- **What you should do**:
Print the data that follows word for word, leaving out any picture.
********
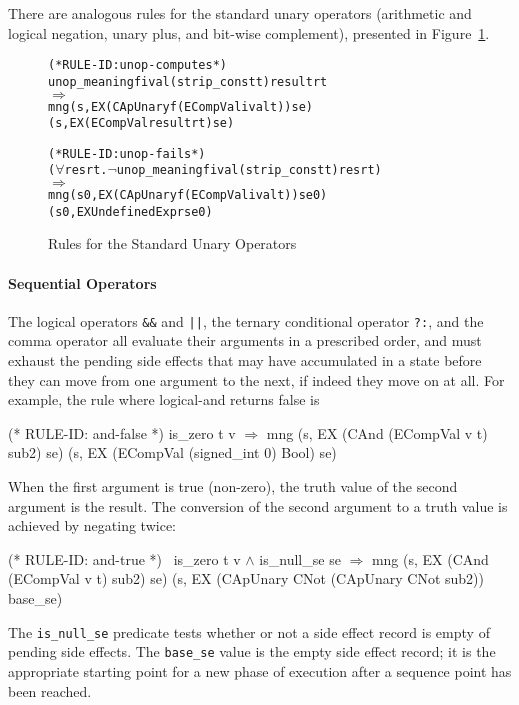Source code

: \documentclass[11pt]{article}
\begin{document}
There are analogous rules for the standard unary operators (arithmetic
and logical negation, unary plus, and bit-wise complement), presented
in Figure~\ref{fig:capunary-rules}.
\begin{figure}[htbp]
%
%
%
\begin{alltt}
(* RULE-ID: unop-computes *)
     unop_meaning f ival (strip_const t) result rt
   \(\Rightarrow\)
     mng (s, EX (CApUnary f (ECompVal ival t)) se)
         (s, EX (ECompVal result rt) se)
\end{alltt}

\begin{alltt}
(* RULE-ID: unop-fails *)
     (\(\forall\)res rt. \(\neg\)unop_meaning f ival (strip_const t) res rt)
   \(\Rightarrow\)
     mng (s0, EX (CApUnary f (ECompVal ival t)) se0)
         (s0, EX UndefinedExpr se0)
\end{alltt}
\caption{Rules for the Standard Unary Operators}
\label{fig:capunary-rules}
\end{figure}

\paragraph{Sequential Operators}
The logical operators \texttt{\&\&} and \texttt{||}, the ternary
conditional operator \texttt{?:}, and the comma operator all evaluate
their arguments in a prescribed order, and must exhaust the pending
side effects that may have accumulated in a state before they can move
from one argument to the next, if indeed they move on at all.   For
example, the rule where logical-and returns false is
\begin{stdrule}
(* RULE-ID: and-false *)
     is_zero t v
   \(\Rightarrow\)
     mng (s, EX (CAnd (ECompVal v t) sub2) se)
         (s, EX (ECompVal (signed_int 0) Bool) se)
\end{stdrule}%
When the first argument is true (non-zero), the truth value of the
second argument is the result.  The conversion of the second argument
to a truth value is achieved by negating twice:
\begin{stdrule}
(* RULE-ID: and-true *)
     ~is_zero t v \(\land\)
     is_null_se se
   \(\Rightarrow\)
     mng (s, EX (CAnd (ECompVal v t) sub2) se)
         (s, EX (CApUnary CNot (CApUnary CNot sub2)) base_se)
\end{stdrule}
%
%
The \texttt{is_null_se} predicate tests whether or not a side effect
record is empty of pending side effects.
%
The \texttt{base_se} value is the empty side effect record; it is the
appropriate starting point for a new phase of execution after a
sequence point has been reached.
\end{document}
********
- **Output for this task**:
Source code

: \documentclass[11pt]{article}
\begin{document}
There are analogous rules for the standard unary operators (arithmetic
and logical negation, unary plus, and bit-wise complement), presented
in Figure~\ref{fig:capunary-rules}.
\begin{figure}[htbp]
%
%
%
\begin{alltt}
(* RULE-ID: unop-computes *)
     unop_meaning f ival (strip_const t) result rt
   \(\Rightarrow\)
     mng (s, EX (CApUnary f (ECompVal ival t)) se)
         (s, EX (ECompVal result rt) se)
\end{alltt}

\begin{alltt}
(* RULE-ID: unop-fails *)
     (\(\forall\)res rt. \(\neg\)unop_meaning f ival (strip_const t) res rt)
   \(\Rightarrow\)
     mng (s0, EX (CApUnary f (ECompVal ival t)) se0)
         (s0, EX UndefinedExpr se0)
\end{alltt}
\caption{Rules for the Standard Unary Operators}
\label{fig:capunary-rules}
\end{figure}

\paragraph{Sequential Operators}
The logical operators \texttt{\&\&} and \texttt{||}, the ternary
conditional operator \texttt{?:}, and the comma operator all evaluate
their arguments in a prescribed order, and must exhaust the pending
side effects that may have accumulated in a state before they can move
from one argument to the next, if indeed they move on at all.   For
example, the rule where logical-and returns false is
\begin{stdrule}
(* RULE-ID: and-false *)
     is_zero t v
   \(\Rightarrow\)
     mng (s, EX (CAnd (ECompVal v t) sub2) se)
         (s, EX (ECompVal (signed_int 0) Bool) se)
\end{stdrule}%
When the first argument is true (non-zero), the truth value of the
second argument is the result.  The conversion of the second argument
to a truth value is achieved by negating twice:
\begin{stdrule}
(* RULE-ID: and-true *)
     ~is_zero t v \(\land\)
     is_null_se se
   \(\Rightarrow\)
     mng (s, EX (CAnd (ECompVal v t) sub2) se)
         (s, EX (CApUnary CNot (CApUnary CNot sub2)) base_se)
\end{stdrule}
%
%
The \texttt{is_null_se} predicate tests whether or not a side effect
record is empty of pending side effects.
%
The \texttt{base_se} value is the empty side effect record; it is the
appropriate starting point for a new phase of execution after a
sequence point has been reached.
\end{document}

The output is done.